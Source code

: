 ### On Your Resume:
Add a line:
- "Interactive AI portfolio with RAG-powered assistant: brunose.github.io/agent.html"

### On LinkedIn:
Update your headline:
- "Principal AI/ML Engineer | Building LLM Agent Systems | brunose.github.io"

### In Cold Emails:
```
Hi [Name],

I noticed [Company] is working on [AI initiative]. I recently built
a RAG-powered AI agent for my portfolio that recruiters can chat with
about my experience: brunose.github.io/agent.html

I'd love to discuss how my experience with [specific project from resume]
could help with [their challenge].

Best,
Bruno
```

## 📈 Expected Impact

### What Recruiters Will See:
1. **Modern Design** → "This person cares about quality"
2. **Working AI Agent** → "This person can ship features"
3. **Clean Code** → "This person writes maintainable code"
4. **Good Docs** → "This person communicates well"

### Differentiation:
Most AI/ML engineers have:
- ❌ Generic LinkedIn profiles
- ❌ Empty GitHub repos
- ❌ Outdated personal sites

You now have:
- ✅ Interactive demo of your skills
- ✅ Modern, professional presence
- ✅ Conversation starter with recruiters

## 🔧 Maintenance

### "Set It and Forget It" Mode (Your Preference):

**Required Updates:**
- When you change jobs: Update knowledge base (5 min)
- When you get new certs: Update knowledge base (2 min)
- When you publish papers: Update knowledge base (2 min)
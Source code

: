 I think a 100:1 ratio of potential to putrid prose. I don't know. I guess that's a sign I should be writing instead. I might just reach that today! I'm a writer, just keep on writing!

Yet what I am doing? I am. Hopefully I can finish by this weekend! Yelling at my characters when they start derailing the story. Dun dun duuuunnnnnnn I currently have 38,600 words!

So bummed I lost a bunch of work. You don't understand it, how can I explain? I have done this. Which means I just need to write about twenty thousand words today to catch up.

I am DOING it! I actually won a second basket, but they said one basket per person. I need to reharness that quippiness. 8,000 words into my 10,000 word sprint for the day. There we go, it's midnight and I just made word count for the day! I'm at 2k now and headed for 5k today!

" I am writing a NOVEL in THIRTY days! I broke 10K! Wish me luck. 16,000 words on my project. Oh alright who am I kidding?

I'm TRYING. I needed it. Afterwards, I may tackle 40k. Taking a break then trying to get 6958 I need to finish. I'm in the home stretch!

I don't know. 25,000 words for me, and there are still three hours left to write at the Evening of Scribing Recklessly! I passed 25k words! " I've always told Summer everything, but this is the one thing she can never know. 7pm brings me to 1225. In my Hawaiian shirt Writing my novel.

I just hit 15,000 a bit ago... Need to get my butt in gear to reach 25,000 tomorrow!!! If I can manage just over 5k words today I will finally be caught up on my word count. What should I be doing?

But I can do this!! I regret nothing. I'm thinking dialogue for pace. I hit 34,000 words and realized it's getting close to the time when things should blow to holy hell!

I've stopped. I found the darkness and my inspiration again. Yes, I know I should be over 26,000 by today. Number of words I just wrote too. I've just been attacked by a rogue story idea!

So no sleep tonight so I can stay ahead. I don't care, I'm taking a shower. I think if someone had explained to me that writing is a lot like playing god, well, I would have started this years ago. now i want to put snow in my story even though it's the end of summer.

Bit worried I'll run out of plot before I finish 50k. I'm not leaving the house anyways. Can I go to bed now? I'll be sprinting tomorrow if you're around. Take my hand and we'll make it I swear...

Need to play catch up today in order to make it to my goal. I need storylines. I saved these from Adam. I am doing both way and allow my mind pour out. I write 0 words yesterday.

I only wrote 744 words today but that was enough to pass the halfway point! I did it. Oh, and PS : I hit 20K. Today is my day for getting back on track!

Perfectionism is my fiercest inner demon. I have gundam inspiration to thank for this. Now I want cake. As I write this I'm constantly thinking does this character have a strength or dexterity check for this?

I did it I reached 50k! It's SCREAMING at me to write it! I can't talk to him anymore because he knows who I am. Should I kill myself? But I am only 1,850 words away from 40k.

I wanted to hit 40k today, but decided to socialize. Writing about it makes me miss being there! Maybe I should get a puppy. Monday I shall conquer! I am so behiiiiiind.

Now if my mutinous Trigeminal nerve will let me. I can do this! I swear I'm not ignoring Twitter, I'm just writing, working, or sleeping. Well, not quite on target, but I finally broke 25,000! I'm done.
****
Problem statement:
Show the lines of the records above that mention "broke".

Answer to this exercise:
" I am writing a NOVEL in THIRTY days! I broke 10K! Wish me luck. 16,000 words on my project. Oh alright who am I kidding?
Now if my mutinous Trigeminal nerve will let me. I can do this! I swear I'm not ignoring Twitter, I'm just writing, working, or sleeping. Well, not quite on target, but I finally broke 25,000! I'm done.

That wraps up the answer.